I thoroughly enjoy overthinking the productivity space, especially for us ADHDers. It’s my shiny object. It’s my hyperfocus. It’s my favorite topic because it is so fascinating.
This is the stuff I think about while I’m brushing my teeth, or while I’m out for a walk. I’ll ask myself things like “Holy shit, Russ, what made you get out the door this time and actually go on a walk?”
And today’s inner ramble I would like to ramble outwardly unto you!
I found myself breaking down the components of doing a thing. Here’s what I got for ya:
Thinking
Thinking seems to be the first part of this process. We idly contemplate what “should” be done. Perhaps we are playing a video game and we think “I should stop playing this video game and go on a walk.” Or perhaps we are doing nothing…we just sit there and deliberate on what’s to be done.
Nothing happens during the thinking. Really cool for idea generation, though.
Planning
Planning takes that thinking a step forward. There is actual action happening. We grab a pen and a paper and we move our hand around and it creates these cool ink thingies that humans call words. Those words are filled with hope. Things like “I will go on a walk” or maybe we doodle up some version of a calendar or schedule and design what a day looks like for us.
Planning is inking the thinking!
But alas, there is no doing. Really cool for creating some hope, though!
Talking
There is another thing that happens when we ink the think and get all excited about it. This is when we start talking! Talking is awesome. Or, it was. Remember when we used to get all excited about cool new ideas, fun new projects, exciting new frontiers of exploration that we would share with our loved ones? Early on that was great. Verbalizing our dreams and plans!
And then we failed at a bunch of them in a row, or we stopped doing a bunch of them, and we had enough external data points that we stopped believing in ourselves. Perhaps our loved ones stopped believing in us. Phrases like “This is just the next big thing with you” start emerging.
But talking was so awesome, it got us so juiced up! Rallying people around an idea was so much fun.
Talking is still not doing. Really cool for getting support and giving us external accountability, though.
Doing
Sometimes, all the stars align and the mercury is in retrograde or whatever the spiritual, astronomological sign is for forward motion. Sometimes we do the doing. It’s chaotic, it’s uncertain, it’s unreliable, but there have been times when we did the doing! What happened during those times?

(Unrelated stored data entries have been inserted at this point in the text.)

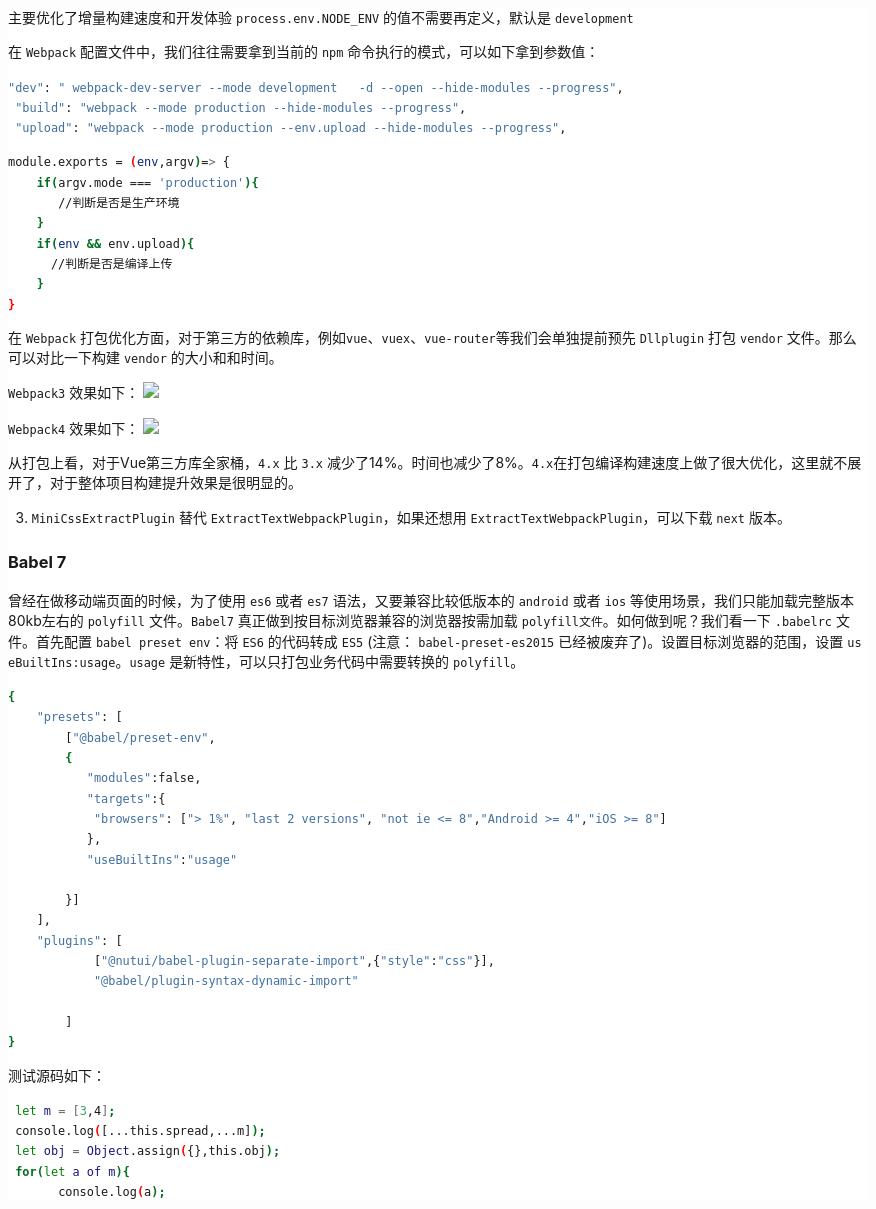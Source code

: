 主要优化了增量构建速度和开发体验
`process.env.NODE_ENV` 的值不需要再定义，默认是 `development`

在 `Webpack` 配置文件中，我们往往需要拿到当前的 `npm` 命令执行的模式，可以如下拿到参数值：
```bash
"dev": " webpack-dev-server --mode development   -d --open --hide-modules --progress",
 "build": "webpack --mode production --hide-modules --progress",
 "upload": "webpack --mode production --env.upload --hide-modules --progress",
```
```bash
module.exports = (env,argv)=> {
    if(argv.mode === 'production'){
       //判断是否是生产环境
    }
    if(env && env.upload){
      //判断是否是编译上传
    }
}
```
在 `Webpack` 打包优化方面，对于第三方的依赖库，例如`vue`、`vuex`、`vue-router`等我们会单独提前预先 `Dllplugin` 打包 `vendor` 文件。那么可以对比一下构建 `vendor` 的大小和和时间。

`Webpack3` 效果如下：
<img src="https://img30.360buyimg.com/uba/jfs/t1/8505/12/12511/97151/5c35c4cbE495bbc04/36f2287411aa1ab7.jpg" width="640px" />

`Webpack4` 效果如下：
<img src="https://img12.360buyimg.com/uba/jfs/t1/29927/27/4862/82546/5c35bab1Ecd405c5c/58b9db21ba4f3c2f.jpg" width="640px">

从打包上看，对于Vue第三方库全家桶，`4.x` 比 `3.x` 减少了14%。时间也减少了8%。`4.x`在打包编译构建速度上做了很大优化，这里就不展开了，对于整体项目构建提升效果是很明显的。

3. `MiniCssExtractPlugin` 替代 `ExtractTextWebpackPlugin`，如果还想用 `ExtractTextWebpackPlugin`，可以下载 `next` 版本。

### Babel 7

曾经在做移动端页面的时候，为了使用 `es6` 或者 `es7` 语法，又要兼容比较低版本的 `android` 或者 `ios` 等使用场景，我们只能加载完整版本80kb左右的 `polyfill` 文件。`Babel7` 真正做到按目标浏览器兼容的浏览器按需加载 `polyfill文件`。如何做到呢？我们看一下 `.babelrc` 文件。首先配置 `babel preset env`：将 `ES6` 的代码转成 `ES5` (注意： `babel-preset-es2015` 已经被废弃了)。设置目标浏览器的范围，设置  `useBuiltIns:usage`。`usage`
是新特性，可以只打包业务代码中需要转换的 `polyfill`。
```bash
{
    "presets": [
        ["@babel/preset-env",
        {
           "modules":false,
           "targets":{
            "browsers": ["> 1%", "last 2 versions", "not ie <= 8","Android >= 4","iOS >= 8"]
           },
           "useBuiltIns":"usage"
            
        }]
    ],
    "plugins": [
            ["@nutui/babel-plugin-separate-import",{"style":"css"}],
            "@babel/plugin-syntax-dynamic-import"
            
        ]
}
```
测试源码如下：
```bash
 let m = [3,4];
 console.log([...this.spread,...m]);
 let obj = Object.assign({},this.obj); 
 for(let a of m){
       console.log(a);
```
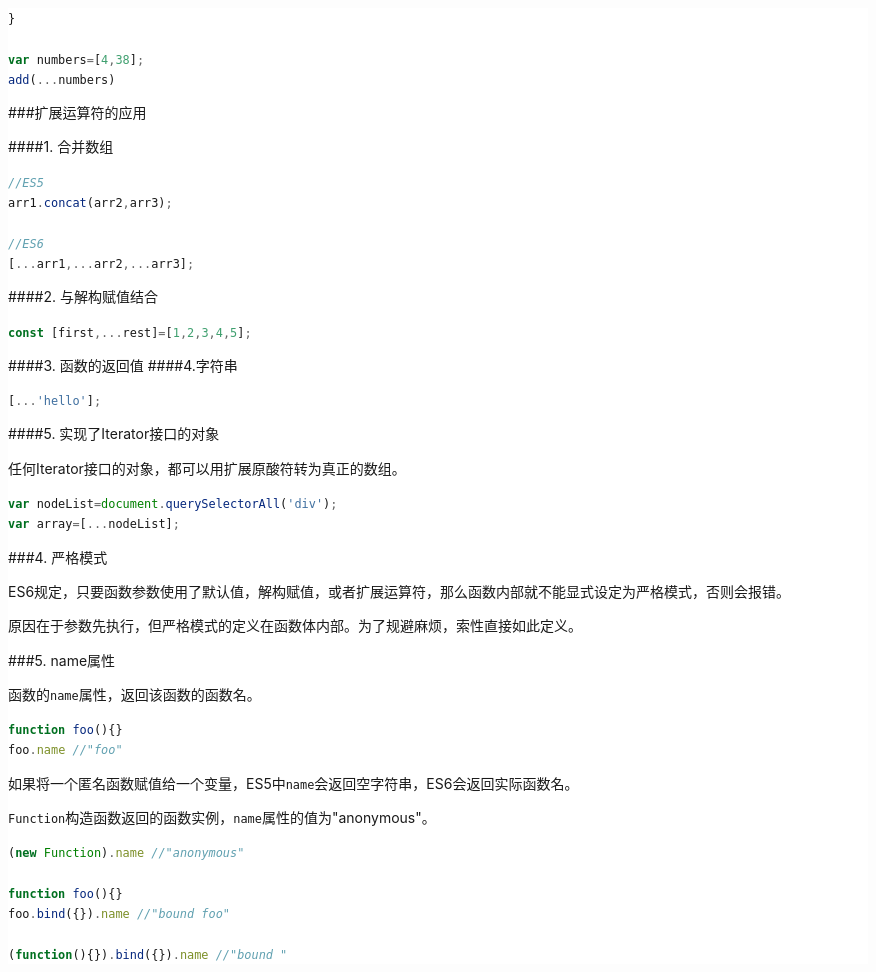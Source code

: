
 ```javascript
}

var numbers=[4,38];
add(...numbers)
```

###扩展运算符的应用

####1. 合并数组

```javascript
//ES5
arr1.concat(arr2,arr3);

//ES6
[...arr1,...arr2,...arr3];
```
####2. 与解构赋值结合

```javascript
const [first,...rest]=[1,2,3,4,5];
```
####3. 函数的返回值
####4.字符串
```javascript
[...'hello'];
```

####5. 实现了Iterator接口的对象

任何Iterator接口的对象，都可以用扩展原酸符转为真正的数组。

```javascript
var nodeList=document.querySelectorAll('div');
var array=[...nodeList];
```

###4. 严格模式

ES6规定，只要函数参数使用了默认值，解构赋值，或者扩展运算符，那么函数内部就不能显式设定为严格模式，否则会报错。

原因在于参数先执行，但严格模式的定义在函数体内部。为了规避麻烦，索性直接如此定义。

###5. name属性

函数的`name`属性，返回该函数的函数名。

```javascript
function foo(){}
foo.name //"foo"
```
如果将一个匿名函数赋值给一个变量，ES5中`name`会返回空字符串，ES6会返回实际函数名。

`Function`构造函数返回的函数实例，`name`属性的值为"anonymous"。

```javascript
(new Function).name //"anonymous"

function foo(){}
foo.bind({}).name //"bound foo"

(function(){}).bind({}).name //"bound "
```
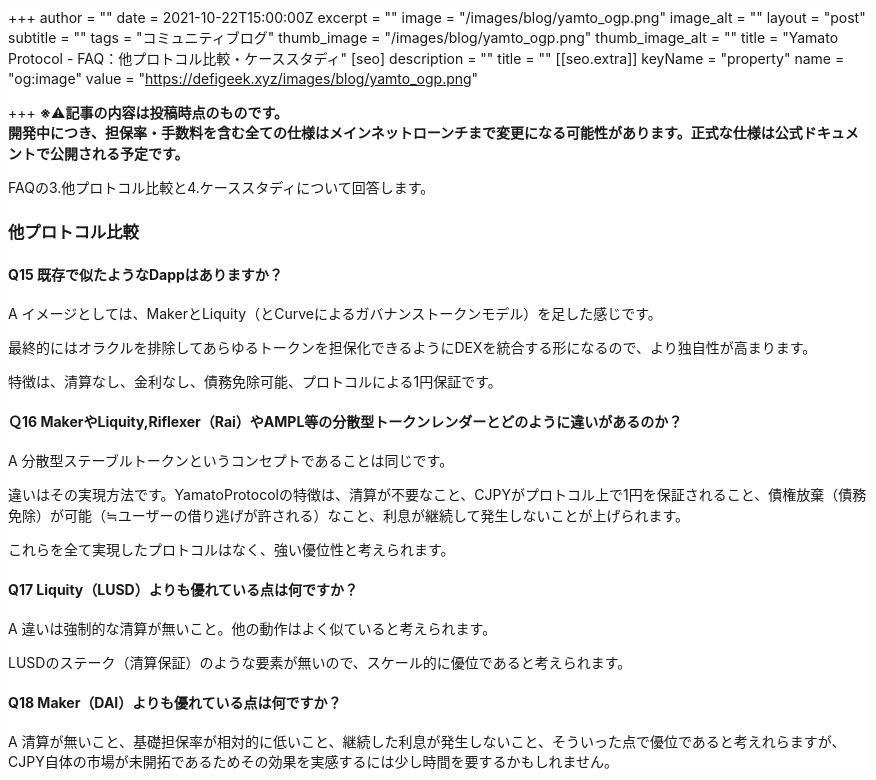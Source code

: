 +++
author = ""
date = 2021-10-22T15:00:00Z
excerpt = ""
image = "/images/blog/yamto_ogp.png"
image_alt = ""
layout = "post"
subtitle = ""
tags = "コミュニティブログ"
thumb_image = "/images/blog/yamto_ogp.png"
thumb_image_alt = ""
title = "Yamato Protocol - FAQ：他プロトコル比較・ケーススタディ"
[seo]
description = ""
title = ""
[[seo.extra]]
keyName = "property"
name = "og:image"
value = "https://defigeek.xyz/images/blog/yamto_ogp.png"

+++
**※**⚠️**記事の内容は投稿時点のものです。  
開発中につき、担保率・手数料を含む全ての仕様はメインネットローンチまで変更になる可能性があります。正式な仕様は公式ドキュメントで公開される予定です。**

FAQの3.他プロトコル比較と4.ケーススタディについて回答します。

### 他プロトコル比較

#### Q15 既存で似たようなDappはありますか？

A イメージとしては、MakerとLiquity（とCurveによるガバナンストークンモデル）を足した感じです。

最終的にはオラクルを排除してあらゆるトークンを担保化できるようにDEXを統合する形になるので、より独自性が高まります。

特徴は、清算なし、金利なし、債務免除可能、プロトコルによる1円保証です。

#### Ｑ16 MakerやLiquity,Riflexer（Rai）やAMPL等の分散型トークンレンダーとどのように違いがあるのか？

A 分散型ステーブルトークンというコンセプトであることは同じです。

違いはその実現方法です。YamatoProtocolの特徴は、清算が不要なこと、CJPYがプロトコル上で1円を保証されること、債権放棄（債務免除）が可能（≒ユーザーの借り逃げが許される）なこと、利息が継続して発生しないことが上げられます。

これらを全て実現したプロトコルはなく、強い優位性と考えられます。

#### Q17 Liquity（LUSD）よりも優れている点は何ですか？

A 違いは強制的な清算が無いこと。他の動作はよく似ていると考えられます。

LUSDのステーク（清算保証）のような要素が無いので、スケール的に優位であると考えられます。

#### Q18 Maker（DAI）よりも優れている点は何ですか？

A 清算が無いこと、基礎担保率が相対的に低いこと、継続した利息が発生しないこと、そういった点で優位であると考えれらますが、CJPY自体の市場が未開拓であるためその効果を実感するには少し時間を要するかもしれません。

I’ll share what it is for me, and then maybe you share what it is for you.
For me, the doing occurs when I have properly externalized the thinking into actionable and specific tasks, when I have talked about it in my community, to my family, my girlfriend, my sons, my masterminds, and I build up the appropriate level of external accountability for the difficulty of the task. (side note, difficulty does not mean physical difficulty, it means difficulty to get started on…could be as simple as doing the dishes.)
The final component of the doing is when the time comes that I dedicated from my thinking inking and I set my timer. I’m not going to go into my full on religious speech about how I worship the timer gods, but for a difficult task, the timer is “the way.”
Some final thoughts
It really frustrates me when I see how debilitated we are by getting lost in the thinking, being inefficient with our planning, stifling our talking, and ultimately NOT doing the doing.
We can absolutely help nudge each other forward on the most difficult of tasks. So if any of you are ruling yourselves out “nothing ever works for me” or “I fail at everything” then I just want you to know that you aren’t alone in that thinking, and at the same time, you’re wrong. And the absolute best way forward, in my opinion, is to exercise the talking part over and over and over with a community of your shame-free, judgment-free peers and rebuild that confidence in yourself! Share those dreams!
OK, now for the big question: How do you do the doing when you are successful at the doing?
I've been thinking (😉) about this a lot recently. Sometimes I can just bypass the thinking, like when I'm severely sleep-deprived, and go straight into the doing.